00,プロローグ
私は学校から大急ぎで家に帰ると、玄関で靴を脱ぎ捨て、リビングの扉を勢いよく開ける。リビングでは母がソファーで寝転んで煎餅片手にテレビを見ながら寛いでいた。いつもの見慣れた光景だ。
「今日は随分早かったわね。あ、そうだ。通販の荷物が届いてたわよ」
母はそう言って視線を下げる。その視線を反射的に目で追うと、床にダンボールが置かれていた。
やっぱもう届いてた!
私はリビングに入るや否やそれを持って部屋に急ぐ。
「ちょっと待ちなさい千里!」
背中越しに声を掛けられるが、足を止める事はない。今の私はダンボールの中身のことで頭が一杯だ。
バタバタと階段を駆け上がり部屋に入ると後ろ手で扉を閉め鍵を閉める。
これからの至福の一時は誰にも邪魔されたくない。
ダンボールを床に置き、ガムテープを剥がし、ダンボールの蓋(扉)を開ける。
するとマトリョーシカの様に再び二回り程小さい箱が姿を現した。
厳重に包装された箱の周囲には衝撃を和らげる為に発泡スチロール製の緩衝材がこれでもかと言わんばかりに敷き詰められている。私は発泡スチロール製の緩衝材に埋まった箱を取り出し、開けると、蓋に芸術点が高そうな模様が彫られた高級な缶が出てくる。これはクッキー缶だ。

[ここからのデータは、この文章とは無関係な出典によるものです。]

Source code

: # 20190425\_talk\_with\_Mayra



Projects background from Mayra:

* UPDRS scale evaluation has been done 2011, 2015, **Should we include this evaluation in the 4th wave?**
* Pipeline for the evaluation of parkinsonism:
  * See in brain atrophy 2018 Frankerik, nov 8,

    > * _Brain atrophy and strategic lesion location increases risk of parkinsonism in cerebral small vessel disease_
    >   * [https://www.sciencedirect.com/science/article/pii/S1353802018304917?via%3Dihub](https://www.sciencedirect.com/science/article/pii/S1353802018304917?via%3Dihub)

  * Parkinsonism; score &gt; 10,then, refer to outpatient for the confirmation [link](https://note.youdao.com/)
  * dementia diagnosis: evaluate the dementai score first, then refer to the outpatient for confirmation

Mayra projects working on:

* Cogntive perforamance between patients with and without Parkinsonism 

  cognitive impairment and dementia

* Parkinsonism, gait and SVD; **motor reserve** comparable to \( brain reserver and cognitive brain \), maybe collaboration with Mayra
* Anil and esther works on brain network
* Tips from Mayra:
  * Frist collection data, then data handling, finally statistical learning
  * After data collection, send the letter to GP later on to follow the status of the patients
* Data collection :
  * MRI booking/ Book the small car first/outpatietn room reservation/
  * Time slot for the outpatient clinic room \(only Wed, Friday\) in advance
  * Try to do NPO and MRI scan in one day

洋菓子ブランドの頂点に君臨する『ROD』から本日発売された高級クッキー。商品名は『至高のフルコース』、七枚入りで、値段は一缶二万円。単純計算で一枚辺り約三千円である。『天下のRODの新作』という事もあって中々のお値段、現役高校生の私では手が出ない。だが一クッキーファンとして『ROD』の新作クッキーは見逃せない。だから私はこの日の為──より正確に言えば『至高のフルコース』のネット販売予約受付が開始される四月九日に間に合わせる為に一ヶ月間バイトを只管頑張った。その頑張りの結果が目の前のクッキー缶と言える。クッキーの為なら一ヶ月間のバイトなんて全然苦ではない。何せ私の原動力はクッキーなのだから。
クッキー缶を勉強机に置き、蓋をパカっと開けると、圧縮された空気と共にそこでようやくクッキーと御対面だ。
パッと目に入る──彩り豊かでバランスの良い構成。鼻に抜ける上品な香り。期待に胸が膨らみ、波打つ鼓動が早まる。
待ちに待っていたよ、この瞬間を。
『至高のフルコース』と銘打っているだけあって、七つのクッキーはそれぞれ『前菜、スープ、魚料理、口直し、肉料理、デザート、飲み物』に小分けされている。私はそれぞれの御尊顔を十分過ぎる程贅沢に眺め終えた後、クッキー缶にクッキーと一緒に同梱されていた折り畳み式の小さいメニュー表を開き、そこに記載された前菜の役割を担う抹茶色のクッキーを震える手で摘むと、そのまま口に持っていく。
心臓の音が煩い。私の心が──身体が次の瞬間を今か今かと待ち詫びている。そしてようやく『念願の前菜が唇を潜ろうか』と言う時──
「──う!」
心臓がドクンッと大きく高鳴り、前菜が手から溢れ落ちた。
そしてその直後、胸を押さえて倒れ込む。
「──カッ! カッ! カッ!」
胸が苦しい。上手く息が出来ない。その為『助け』を呼ぼうにも呼べない。口がパクパクと金魚の様に開くだけ。
やっと念願の『ROD』の新作クッキーが食べられるって時に!
私の目と鼻の先には前菜がある。心残りがある。
これから死ぬにしても、せめて一口食べてから死にたい。
私は最後の力を振り絞って前菜に手を伸ばす。
よろよろと頼りなく、まるで千鳥足の様だが、着実に前に進んでいく。
あと少し、あと少しで前菜に届く!
だがその手が前菜に届く事は無かった。後少しのところで腕は力を失い落下する。その後私はピクリとも動かない。皮肉にもこの日が私の命日となった。